In a causal DAG, an arrow is typically drawn only when a direct dependence-generating relation is believed to be present. Every arrow represents a substantive scientific claim. Minimality and faithfulness are discussed in Chapter 2.

Optional: Moralization as an Alternative Criterion

Note to Reader

This section may be skipped on a first reading.

There is an alternative graph-theoretic way to check \(d\)-separation based on constructing an undirected graph called the moral graph. To check whether \(X \indep Y \mid S\): First, take the induced subgraph on \(\mathrm{An}(X \cup Y \cup S)\), the ancestors of all variables under consideration. Second, connect any two parents of a common child by an undirected edge. Third, drop all arrow directions. Finally, check whether \(S\) separates \(X\) and \(Y\) in the resulting undirected graph. This procedure yields a criterion equivalent to \(d\)-separation.

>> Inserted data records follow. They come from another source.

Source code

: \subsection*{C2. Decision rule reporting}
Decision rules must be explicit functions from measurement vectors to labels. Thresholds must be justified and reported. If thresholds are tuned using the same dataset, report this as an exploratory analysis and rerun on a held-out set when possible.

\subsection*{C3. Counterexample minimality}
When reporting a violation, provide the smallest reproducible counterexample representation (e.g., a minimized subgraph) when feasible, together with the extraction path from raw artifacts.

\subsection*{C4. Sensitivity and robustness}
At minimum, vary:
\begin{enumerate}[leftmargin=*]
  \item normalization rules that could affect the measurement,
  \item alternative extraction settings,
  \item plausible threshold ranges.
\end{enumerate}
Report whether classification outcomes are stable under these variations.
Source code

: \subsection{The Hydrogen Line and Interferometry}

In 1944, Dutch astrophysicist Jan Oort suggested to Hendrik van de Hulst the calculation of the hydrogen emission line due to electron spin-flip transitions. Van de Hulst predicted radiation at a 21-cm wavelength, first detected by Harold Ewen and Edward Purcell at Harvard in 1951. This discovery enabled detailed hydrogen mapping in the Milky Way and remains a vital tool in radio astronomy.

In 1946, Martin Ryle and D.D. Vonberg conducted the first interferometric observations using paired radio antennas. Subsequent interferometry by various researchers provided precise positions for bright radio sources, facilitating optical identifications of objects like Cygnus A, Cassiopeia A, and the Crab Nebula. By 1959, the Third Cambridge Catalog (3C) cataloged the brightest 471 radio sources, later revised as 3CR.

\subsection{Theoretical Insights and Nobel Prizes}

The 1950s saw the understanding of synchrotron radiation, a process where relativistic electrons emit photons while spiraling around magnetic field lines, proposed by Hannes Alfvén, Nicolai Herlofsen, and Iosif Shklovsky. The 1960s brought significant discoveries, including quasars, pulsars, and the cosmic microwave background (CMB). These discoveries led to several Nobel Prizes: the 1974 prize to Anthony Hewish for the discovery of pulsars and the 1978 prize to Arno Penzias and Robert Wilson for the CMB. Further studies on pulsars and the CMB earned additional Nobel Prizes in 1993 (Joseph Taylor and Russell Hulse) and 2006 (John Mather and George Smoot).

Example: Moral graph of a collider

Consider the DAG \(A \to C \leftarrow B\). For the conditional query \(A \indep B \mid C\), the ancestral set is \(\{A, B, C\}\). Moralization connects the two parents \(A\) and \(B\), and after deleting the conditioned node \(C\) the edge \(A - B\) remains; therefore \(A\) and \(B\) are not separated, matching the fact that conditioning on a collider opens the path. By contrast, for the marginal query \(A \indep B\), the ancestral set is \(\{A, B\}\), so \(C\) is discarded before moralization and no moral edge is added; \(A\) and \(B\) are separated, as expected.

Summary

This appendix introduced the graphical ideas that support Chapters 2 and 3. Conditional independence is the probabilistic language that graphs are designed to encode. The three local motifs — chain, fork, and collider — determine how conditioning affects association along a path. \(d\)-Separation extends these local rules to arbitrary graphs: two variables are \(d\)-separated by \(S\) if every path between them is blocked by \(S\). The most important application in causal inference is to distinguish confounding paths from causal paths and to identify valid adjustment sets. Finally, the Markov property gives a probabilistic interpretation to the graph by linking graphical structure to a factorization of the joint distribution.

Dawid, A. Philip. 1979. “Conditional Independence in Statistical Theory.” Journal of the Royal Statistical Society, Series B 41 (1): 1–31.

Dawid, A. Philip. 1980. “Conditional Independence for Statistical Operations.” Annals of Statistics 8 (3): 598–617.